*Required work*:
Transcribe the stretch of entries below from the line with "options should be passed" through the line with "that is managed", exactly and with both ends included; leave out all other lines.

Plain-text document sources:

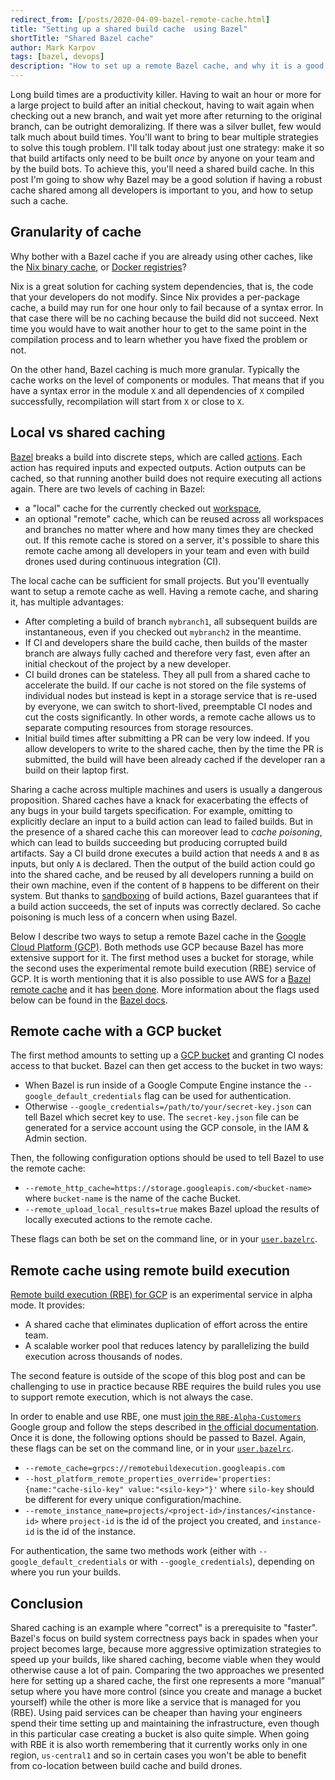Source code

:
 ```yaml
---
redirect_from: [/posts/2020-04-09-bazel-remote-cache.html]
title: "Setting up a shared build cache  using Bazel"
shortTitle: "Shared Bazel cache"
author: Mark Karpov
tags: [bazel, devops]
description: "How to set up a remote Bazel cache, and why it is a good idea."
---
```


Long build times are a productivity killer. Having to wait an hour or more
for a large project to build after an initial checkout, having to wait again
when checking out a new branch, and wait yet more after returning to the
original branch, can be outright demoralizing. If there was a silver bullet,
few would talk much about build times. You'll want to bring to bear multiple
strategies to solve this tough problem. I'll talk today about just one
strategy: make it so that build artifacts only need to be built _once_ by
anyone on your team and by the build bots. To achieve this, you'll need a
shared build cache. In this post I'm going to show why Bazel may be a good
solution if having a robust cache shared among all developers is important
to you, and how to setup such a cache.

## Granularity of cache

Why bother with a Bazel cache if you are already using other caches,
like the [Nix binary cache][tweag-untrusted-ci], or [Docker
registries][docker-registries]?

Nix is a great solution for caching system dependencies, that is, the code
that your developers do not modify. Since Nix provides a per-package cache, a
build may run for one hour only to fail because of a syntax error. In that
case there will be no caching because the build did not succeed. Next time
you would have to wait another hour to get to the same point in the
compilation process and to learn whether you have fixed the problem or not.

On the other hand, Bazel caching is much more granular. Typically the cache
works on the level of components or modules. That means that if you have a
syntax error in the module `X` and all dependencies of `X` compiled
successfully, recompilation will start from `X` or close to `X`.

[tweag-untrusted-ci]: https://www.tweag.io/posts/2019-11-21-untrusted-ci.html
[docker-registries]: https://docs.docker.com/registry/

## Local vs shared caching

[Bazel][bazel] breaks a build into discrete steps, which are called
[actions][bazel-actions]. Each action has required inputs and expected
outputs. Action outputs can be cached, so that running another build
does not require executing all actions again. There are two levels of
caching in Bazel:

- a "local" cache for the currently checked out
  [workspace][bazel-workspace],
- an optional "remote" cache, which can be reused across all
  workspaces and branches no matter where and how many times they are
  checked out. If this remote cache is stored on a server, it's
  possible to share this remote cache among all developers in your
  team and even with build drones used during continuous integration
  (CI).

The local cache can be sufficient for small projects. But you'll
eventually want to setup a remote cache as well. Having a remote
cache, and sharing it, has multiple advantages:

- After completing a build of branch `mybranch1`, all subsequent
  builds are instantaneous, even if you checked out `mybranch2` in the
  meantime.
- If CI and developers share the build cache, then builds of the
  master branch are always fully cached and therefore very fast, even
  after an initial checkout of the project by a new developer.
- CI build drones can be stateless. They all pull from a shared cache
  to accelerate the build. If our cache is not stored on the file
  systems of individual nodes but instead is kept in a storage service
  that is re-used by everyone, we can switch to short-lived,
  preemptable CI nodes and cut the costs significantly. In other
  words, a remote cache allows us to separate computing resources from
  storage resources.
- Initial build times after submitting a PR can be very low indeed. If
  you allow developers to write to the shared cache, then by the time
  the PR is submitted, the build will have been already cached if the
  developer ran a build on their laptop first.

Sharing a cache across multiple machines and users is usually
a dangerous proposition. Shared caches have a knack for exacerbating
the effects of any bugs in your build targets specification. For
example, omitting to explicitly declare an input to a build action can
lead to failed builds. But in the presence of a shared cache this can
moreover lead to _cache poisoning_, which can lead to builds
succeeding but producing corrupted build artifacts. Say a CI build
drone executes a build action that needs `A` and `B` as inputs, but
only `A` is declared. Then the output of the build action could go
into the shared cache, and be reused by all developers running a build
on their own machine, even if the content of `B` happens to be
different on their system. But thanks to
[sandboxing][bazel-sandboxing] of build actions, Bazel guarantees that
if a build action succeeds, the set of inputs was correctly declared.
So cache poisoning is much less of a concern when using Bazel.

Below I describe two ways to setup a remote Bazel cache in the [Google
Cloud Platform (GCP)][gcp]. Both methods use GCP because Bazel has
more extensive support for it. The first method uses a bucket for
storage, while the second uses the experimental remote build execution
(RBE) service of GCP. It is worth mentioning that it is also possible
to use AWS for a [Bazel remote cache][bazel-remote] and it has [been
done][bazel3cache]. More information about the flags used below can be
found in the [Bazel docs][bazel-docs].

[bazel-actions]: https://docs.bazel.build/versions/master/bazel-overview.html#what-is-the-action-graph
[bazel-workspace]: https://docs.bazel.build/versions/master/build-ref.html#workspace
[bazel-sandboxing]: https://blog.bazel.build/2015/09/11/sandboxing.html

## Remote cache with a GCP bucket

The first method amounts to setting up a [GCP bucket][gcp-bucket] and granting CI nodes
access to that bucket. Bazel can then get access to the bucket in two ways:

- When Bazel is run inside of a Google Compute Engine instance the
  `--google_default_credentials` flag can be used for authentication.
- Otherwise `--google_credentials=/path/to/your/secret-key.json` can tell
  Bazel which secret key to use. The `secret-key.json` file can be generated
  for a service account using the GCP console, in the IAM & Admin section.

Then, the following configuration options should be used to tell Bazel to
use the remote cache:

- `--remote_http_cache=https://storage.googleapis.com/<bucket-name>` where
  `bucket-name` is the name of the cache Bucket.
- `--remote_upload_local_results=true` makes Bazel upload the results of
  locally executed actions to the remote cache.

These flags can both be set on the command line, or in your
[`user.bazelrc`][user-bazelrc].

## Remote cache using remote build execution

[Remote build execution (RBE) for GCP][rbe] is an experimental service
in alpha mode. It provides:

- A shared cache that eliminates duplication of effort across the entire
  team.
- A scalable worker pool that reduces latency by parallelizing the build execution
  across thousands of nodes.

The second feature is outside of the scope of this blog post and can be
challenging to use in practice because RBE requires the build rules you use
to support remote execution, which is not always the case.

In order to enable and use RBE, one must [join the
`RBE-Alpha-Customers`][rbe-join] Google group and follow the steps described
in [the official documentation][rbe-docs]. Once it is done, the following
options should be passed to Bazel. Again, these flags
can be set on the command line, or in your [`user.bazelrc`][user-bazelrc].

- `--remote_cache=grpcs://remotebuildexecution.googleapis.com`
- `--host_platform_remote_properties_override='properties:{name:"cache-silo-key" value:"<silo-key>"}'` where `silo-key` should be different for every
  unique configuration/machine.
- `--remote_instance_name=projects/<project-id>/instances/<instance-id>`
  where `project-id` is the id of the project you created, and `instance-id`
  is the id of the instance.

For authentication, the same two methods work (either with
`--google_default_credentials` or with `--google_credentials`), depending on
where you run your builds.

## Conclusion

Shared caching is an example where "correct" is a prerequisite to "faster".
Bazel's focus on build system correctness pays back in spades when
your project becomes large, because more aggressive optimization
strategies to speed up your builds, like shared caching, become viable
when they would otherwise cause a lot of pain.
Comparing the two approaches we presented here for setting up a shared cache, the first one
represents a more “manual” setup where you have more control (since you
create and manage a bucket yourself) while the other is more like a service
that is managed for you (RBE). Using paid services can be cheaper than
having your engineers spend their time setting up and maintaining the
infrastructure, even though in this particular case creating a bucket is
also quite simple. When going with RBE it is also worth remembering that it
currently works only in one region, `us-central1` and so in certain cases
you won't be able to benefit from co-location between build cache and
build drones.

[bazel]: https://bazel.build
[bazel-docs]: https://github.com/bazelbuild/bazel/blob/master/site/docs/remote-caching.md#user-content-google-cloud-storage
[bazel-remote]: https://github.com/buchgr/bazel-remote
[bazel3cache]: https://github.com/Asana/bazels3cache
[gcp]: https://console.cloud.google.com/getting-started
[rbe]: https://groups.google.com/forum/#!forum/rbe-alpha-customers
[rbe-join]: https://groups.google.com/forum/#!forum/rbe-alpha-customers
[rbe-docs]: https://blog.bazel.build/2018/10/05/remote-build-execution.html
[gcp-bucket]: https://cloud.google.com/storage/docs/creating-buckets
[tweag-untrusted-ci]: https://www.tweag.io/posts/2019-11-21-untrusted-ci.html
[docker-registries]: https://docs.docker.com/registry/
[user-bazelrc]: https://docs.bazel.build/versions/master/best-practices.html#bazelrc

*Answer section*:
options should be passed to Bazel. Again, these flags
can be set on the command line, or in your [`user.bazelrc`][user-bazelrc].

- `--remote_cache=grpcs://remotebuildexecution.googleapis.com`
- `--host_platform_remote_properties_override='properties:{name:"cache-silo-key" value:"<silo-key>"}'` where `silo-key` should be different for every
  unique configuration/machine.
- `--remote_instance_name=projects/<project-id>/instances/<instance-id>`
  where `project-id` is the id of the project you created, and `instance-id`
  is the id of the instance.

For authentication, the same two methods work (either with
`--google_default_credentials` or with `--google_credentials`), depending on
where you run your builds.

## Conclusion

Shared caching is an example where "correct" is a prerequisite to "faster".
Bazel's focus on build system correctness pays back in spades when
your project becomes large, because more aggressive optimization
strategies to speed up your builds, like shared caching, become viable
when they would otherwise cause a lot of pain.
Comparing the two approaches we presented here for setting up a shared cache, the first one
represents a more “manual” setup where you have more control (since you
create and manage a bucket yourself) while the other is more like a service
that is managed for you (RBE). Using paid services can be cheaper than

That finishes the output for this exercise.